Knowing better about anxiety can be beneficial to helping those who are experiencing anxiety conditions. It is very normal for individuals to encounter anxiety. An unpleasant situation or the thought of something uneventful happening can cause one to tense up and stress about it.
It is quite a natural reaction but not everyone feels anxiety the same way as the others. It can be difficult to witness people you know and love experiencing anxiety and the thought of feeling helpless can make it harder for you to trigger your anxiety. Under such circumstances, how will you help those experiencing anxiety?
First and foremost, you need to understand that anxiety is a natural human sense that causes one to instinctively be prepared for anything about to happen. Though anxiety is a necessary feeling, with more and more people experiencing severe anxiety conditions, doctors have started to question its significance.
Experiencing anxiety is like a rolling snowball. The more you think and the more you stress about it, the more you stress the more you worry resulting in a state where their anxiety is reeling down. Though it can be both upsetting and frustrating, one needs to handle people having anxiety conditions with patience. The following points will help you deal with those having excessive anxiety conditions.
- Try to understand them
Anxiety is an intrinsic reaction. It has been in use since evolution for the purpose of sensing predators and danger. Even after so many years we are still wired to the ‘fight, flight or freeze’ response. For some these responses are quite dominant while some try to manage them efficiently.

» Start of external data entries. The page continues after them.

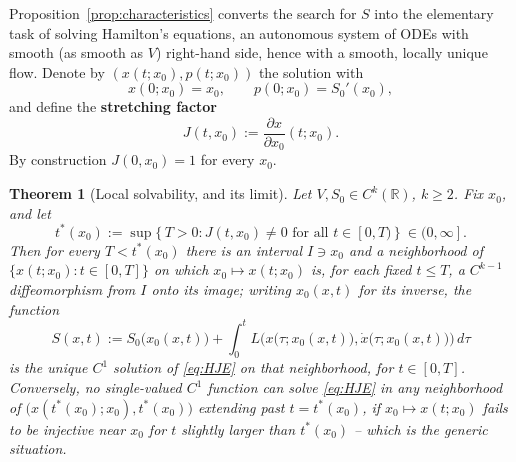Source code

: \documentclass[11pt]{article}
\theoremstyle{plain}
\newtheorem{theorem}{Theorem}[section]
\theoremstyle{definition}
\theoremstyle{remark}
\begin{document}
Proposition~\ref{prop:characteristics} converts the search for $S$ into the
elementary task of solving Hamilton's equations, an autonomous system of ODEs
with smooth (as smooth as $V$) right-hand side, hence with a smooth, locally
unique flow. Denote by $(x(t;x_0),p(t;x_0))$ the solution with
\[
x(0;x_0)=x_0, \qquad p(0;x_0)=S_0'(x_0),
\]
and define the \textbf{stretching factor}
\begin{equation}
J(t,x_0) := \frac{\partial x}{\partial x_0}(t;x_0).
\label{eq:Jdef}
\end{equation}
By construction $J(0,x_0)=1$ for every $x_0$.

\begin{theorem}[Local solvability, and its limit]
\label{thm:local}
Let $V,S_0\in C^k(\mathbb{R})$, $k\ge 2$. Fix $x_0$, and let
\begin{equation}
t^\ast(x_0) := \sup\{\,T>0 : J(t,x_0)\ne 0 \text{ for all } t\in[0,T)\,\} \ \in (0,\infty].
\label{eq:tstar}
\end{equation}
Then for every $T<t^\ast(x_0)$ there is an interval $I\ni x_0$ and a
    neighborhood of $\{x(t;x_0): t\in[0,T]\}$ on which $x_0\mapsto x(t;x_0)$
    is, for each fixed $t\le T$, a $C^{k-1}$ diffeomorphism from $I$ onto its
    image; writing $x_0(x,t)$ for its inverse, the function
\[
S(x,t) := S_0\big(x_0(x,t)\big) + \int_0^t L\Big(x\big(\tau;x_0(x,t)\big),
    \dot x\big(\tau;x_0(x,t)\big)\Big)\,d\tau
\]
is the unique $C^1$ solution of \eqref{eq:HJE} on that neighborhood, for
    $t\in[0,T]$. Conversely, no single-valued $C^1$ function can solve
    \eqref{eq:HJE} in any neighborhood of
    $\big(x(t^\ast(x_0);x_0),t^\ast(x_0)\big)$ extending past $t=t^\ast(x_0)$,
    if $x_0\mapsto x(t;x_0)$ fails to be injective near $x_0$ for $t$ slightly
    larger than $t^\ast(x_0)$ -- which is the generic situation.
\end{theorem}
\end{document}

Once you get to what causes people to be touchy or irritable, you will be able to be more understanding and compassionate to them. Pay attention to why they behave in such a way and avoid doing activities or putting them in situations that cause them to react.

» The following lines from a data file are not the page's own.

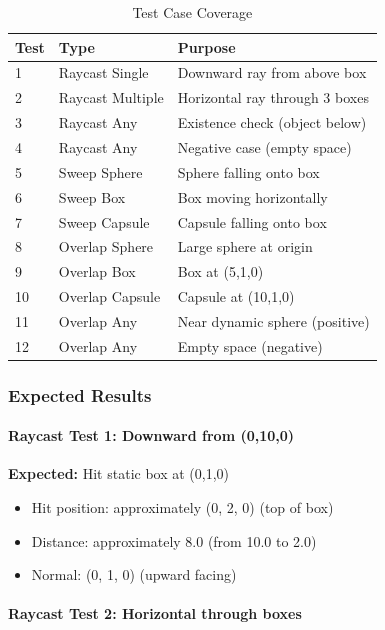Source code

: \begin{table}[h]
\centering
\small
\begin{tabular}{|l|l|p{5cm}|}
\hline
\textbf{Test} & \textbf{Type} & \textbf{Purpose} \\
\hline
1 & Raycast Single & Downward ray from above box \\
\hline
2 & Raycast Multiple & Horizontal ray through 3 boxes \\
\hline
3 & Raycast Any & Existence check (object below) \\
\hline
4 & Raycast Any & Negative case (empty space) \\
\hline
5 & Sweep Sphere & Sphere falling onto box \\
\hline
6 & Sweep Box & Box moving horizontally \\
\hline
7 & Sweep Capsule & Capsule falling onto box \\
\hline
8 & Overlap Sphere & Large sphere at origin \\
\hline
9 & Overlap Box & Box at (5,1,0) \\
\hline
10 & Overlap Capsule & Capsule at (10,1,0) \\
\hline
11 & Overlap Any & Near dynamic sphere (positive) \\
\hline
12 & Overlap Any & Empty space (negative) \\
\hline
\end{tabular}
\caption{Test Case Coverage}
\end{table}

\subsubsection{Expected Results}

\paragraph{Raycast Test 1: Downward from (0,10,0)}

\textbf{Expected:} Hit static box at (0,1,0)
\begin{itemize}
    \item Hit position: approximately (0, 2, 0) (top of box)
    \item Distance: approximately 8.0 (from 10.0 to 2.0)
    \item Normal: (0, 1, 0) (upward facing)
\end{itemize}

\paragraph{Raycast Test 2: Horizontal through boxes}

- Show your support in accordance with their preference
Rather than assuming that the kind of treatment that you have in mind is better for them, ask what they would prefer and how they would like to be treated. Research has shown that some people have an avoidant attachment style. These people would prefer if the support offered to them were concrete and practical. Contrastingly some people prefer emotional support due to their fear of abandonment.

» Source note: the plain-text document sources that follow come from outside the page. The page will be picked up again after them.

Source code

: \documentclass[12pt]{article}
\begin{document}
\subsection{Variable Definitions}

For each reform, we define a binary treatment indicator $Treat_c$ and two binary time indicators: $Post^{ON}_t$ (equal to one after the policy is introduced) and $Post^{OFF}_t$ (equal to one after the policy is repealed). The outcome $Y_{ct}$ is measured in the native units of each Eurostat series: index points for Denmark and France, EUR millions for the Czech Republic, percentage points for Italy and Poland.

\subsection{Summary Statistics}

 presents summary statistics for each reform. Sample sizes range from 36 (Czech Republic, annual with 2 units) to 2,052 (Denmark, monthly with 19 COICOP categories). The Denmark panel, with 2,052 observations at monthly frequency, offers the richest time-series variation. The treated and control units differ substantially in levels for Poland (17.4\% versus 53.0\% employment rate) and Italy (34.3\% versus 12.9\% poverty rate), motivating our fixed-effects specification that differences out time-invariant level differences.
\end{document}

These observations suggest that the attachment style of each individual varies and thus providing tailor-made support can help your loved ones to get through this difficulty.
- Utilize their experiences in their anxiety
If your loved ones have insight into why they might be experiencing anxiety, use them to identify the recurring patterns. These can be helpful when they are fussy. Once you understand why they might be reacting the way they are, you will be able to manage both the person and the situation effectively. In cases, where they cannot find insight into their anxiety, encourage them to consult a mental health care professional as they are more efficient in identifying the triggers and compulsions that the person might be undergoing.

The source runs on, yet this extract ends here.